Entre los músicos destacados hay varios sinéstetas. Franz Liszt, cuando era Kapellmeister en Viena, sorprendió a los instrumentistas al decirles: “Un poco más azul por favor, este tono lo requiere”, o “un profundo violeta, no tan rosa”, apuntan Sentíes y Estañol. Lo mismo sucedió con Olivier Messiaen quien durante un ensayo pidió a los intérpretes tocar más “hacia el amarillo”.
Un ejemplo más es el del compositor ruso Alexander Scriabin, quien tenía la convicción de que cuando un color se observa con el sonido correspondiente, se crea un “poderoso resonador psicológico”. Ese planteamiento lo llevó a escribir junto a los pentagramas de la partitura de Prometeo, las luces que iluminarían el foro: con el do, se vería el rojo; el amarillo acompañaría a la nota re; al sonar mi se observaría el azul cielo y durante el tono fa, el rojo profundo, entre otros sonido-colores. Esta interpretación se llevó a cabo en 1915, en Nueva York y Rimington fue el encargado de ejecutar el órgano que emitía los colores, los cuales se proyectaron en una pantalla de varias capas de gasa ubicada arriba de la orquesta. Esta partitura “exigía dos proyecciones simultáneas de luz, una para seguir a la orquesta sonido por sonido y otra para subrayar la tonalidad general de las partes de la sinfonía”, explica John Gage. Un crítico describió que “se veía la luz de un tono expuesta sobre las gasas traseras y la luz de un tono diferente, en las delanteras, haciéndose visible aquélla sobre ésta”. ¡Uuuf!, debió haber sido como ver una aurora boreal sobrepuesta a un atardecer naranja-amarillo, o a un cuadro de Wassily Kandinsky cobrar vida.

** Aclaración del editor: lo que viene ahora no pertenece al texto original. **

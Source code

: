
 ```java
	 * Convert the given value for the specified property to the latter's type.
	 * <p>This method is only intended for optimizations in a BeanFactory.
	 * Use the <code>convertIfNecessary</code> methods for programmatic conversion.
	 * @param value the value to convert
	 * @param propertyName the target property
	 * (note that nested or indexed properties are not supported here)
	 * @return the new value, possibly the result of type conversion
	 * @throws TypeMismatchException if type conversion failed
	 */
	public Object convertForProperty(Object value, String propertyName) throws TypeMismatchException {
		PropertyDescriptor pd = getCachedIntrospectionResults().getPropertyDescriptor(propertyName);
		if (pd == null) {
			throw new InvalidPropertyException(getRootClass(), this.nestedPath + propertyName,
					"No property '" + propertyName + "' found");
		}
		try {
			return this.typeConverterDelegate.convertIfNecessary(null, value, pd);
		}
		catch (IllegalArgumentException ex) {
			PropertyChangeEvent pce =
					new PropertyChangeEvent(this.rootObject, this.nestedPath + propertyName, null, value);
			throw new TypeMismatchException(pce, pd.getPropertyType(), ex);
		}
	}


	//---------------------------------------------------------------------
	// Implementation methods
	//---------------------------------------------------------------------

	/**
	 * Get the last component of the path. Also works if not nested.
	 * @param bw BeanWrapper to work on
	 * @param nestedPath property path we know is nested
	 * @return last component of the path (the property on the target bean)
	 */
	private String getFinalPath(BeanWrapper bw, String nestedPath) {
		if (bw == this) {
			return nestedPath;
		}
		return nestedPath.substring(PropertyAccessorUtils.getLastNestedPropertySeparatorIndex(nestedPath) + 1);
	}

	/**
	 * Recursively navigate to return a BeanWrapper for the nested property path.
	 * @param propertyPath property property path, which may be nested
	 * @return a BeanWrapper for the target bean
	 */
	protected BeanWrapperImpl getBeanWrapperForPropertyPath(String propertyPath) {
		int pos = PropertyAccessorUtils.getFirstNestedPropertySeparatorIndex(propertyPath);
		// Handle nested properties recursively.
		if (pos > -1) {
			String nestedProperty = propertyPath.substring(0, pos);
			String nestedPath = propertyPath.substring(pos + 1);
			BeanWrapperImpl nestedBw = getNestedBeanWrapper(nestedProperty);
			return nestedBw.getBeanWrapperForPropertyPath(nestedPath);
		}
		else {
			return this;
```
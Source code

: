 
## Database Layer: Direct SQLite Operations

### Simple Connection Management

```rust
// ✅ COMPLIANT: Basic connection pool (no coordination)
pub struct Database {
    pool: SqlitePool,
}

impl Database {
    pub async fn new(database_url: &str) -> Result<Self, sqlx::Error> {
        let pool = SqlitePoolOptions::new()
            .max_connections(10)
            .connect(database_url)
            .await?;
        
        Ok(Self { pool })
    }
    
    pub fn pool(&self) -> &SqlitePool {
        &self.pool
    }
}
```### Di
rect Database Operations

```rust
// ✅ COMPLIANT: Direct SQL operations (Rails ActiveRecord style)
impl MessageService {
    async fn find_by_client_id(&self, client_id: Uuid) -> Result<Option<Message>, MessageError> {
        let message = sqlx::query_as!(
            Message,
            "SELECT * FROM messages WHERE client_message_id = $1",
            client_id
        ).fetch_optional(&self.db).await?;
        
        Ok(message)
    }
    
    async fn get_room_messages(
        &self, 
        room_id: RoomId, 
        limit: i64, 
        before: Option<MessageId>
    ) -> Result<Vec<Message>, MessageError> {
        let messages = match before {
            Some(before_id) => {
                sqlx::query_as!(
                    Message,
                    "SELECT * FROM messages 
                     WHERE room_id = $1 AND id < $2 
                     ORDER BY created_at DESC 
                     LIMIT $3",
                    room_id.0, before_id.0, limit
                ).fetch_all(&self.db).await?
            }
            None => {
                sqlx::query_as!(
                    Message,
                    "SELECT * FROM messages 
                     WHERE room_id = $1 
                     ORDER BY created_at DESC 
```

Entrando en el terreno de los pintores, cabe subrayar que Van Gogh tomó clases de piano en 1885, pero su maestro rápido lo rechazó. Aseguraba que el holandés continuamente comparaba las notas sonoras con el amarillo, el azul o el verde y ocre oscuros. Eso frustró a Van Gogh, quien llegó a escribir a Theo: “… y luego mi pincel pasa por mis dedos como un arco lo haría sobre un violín”.
Un sinésteta declarado fue Kandinsky. Lo descubrió durante la presentación de la ópera Lohengrin, en Moscú. Hajo Düchting, en su libro Kandinsky, cita las palabras de este artista ruso conmovido ante la pléyade de sonidos estructurada por Wagner: “Podía ver todos aquellos colores en mi mente, desfilaban ante mis ojos. Salvajes, maravillosas líneas que se dibujaban ante mí.” Ese concierto fue la piedra angular para desarrollar sus creaciones pictóricas y sus teorías artísticas.
A varios de sus lienzos los tituló Improvisaciones y Composiciones, en los cuales quiso hacer “resonar” y “vibrar” a los colores, haciendo alusión a tópicos de la música. Además, se interesó por el arte escénico en un momento en que ya era posible desplegar luces de colores en el escenario. En 1909 estrenó sus óperas El sonido amarillo, El sonido verde y Blanco y negro.
Esperemos que los artistas del siglo XXI que tengan la condición aludida –como la pianista francesa Hélene Grimaud–, la gocen (hay quien la sufre) y ofrezcan obras que exploten en color y sonido.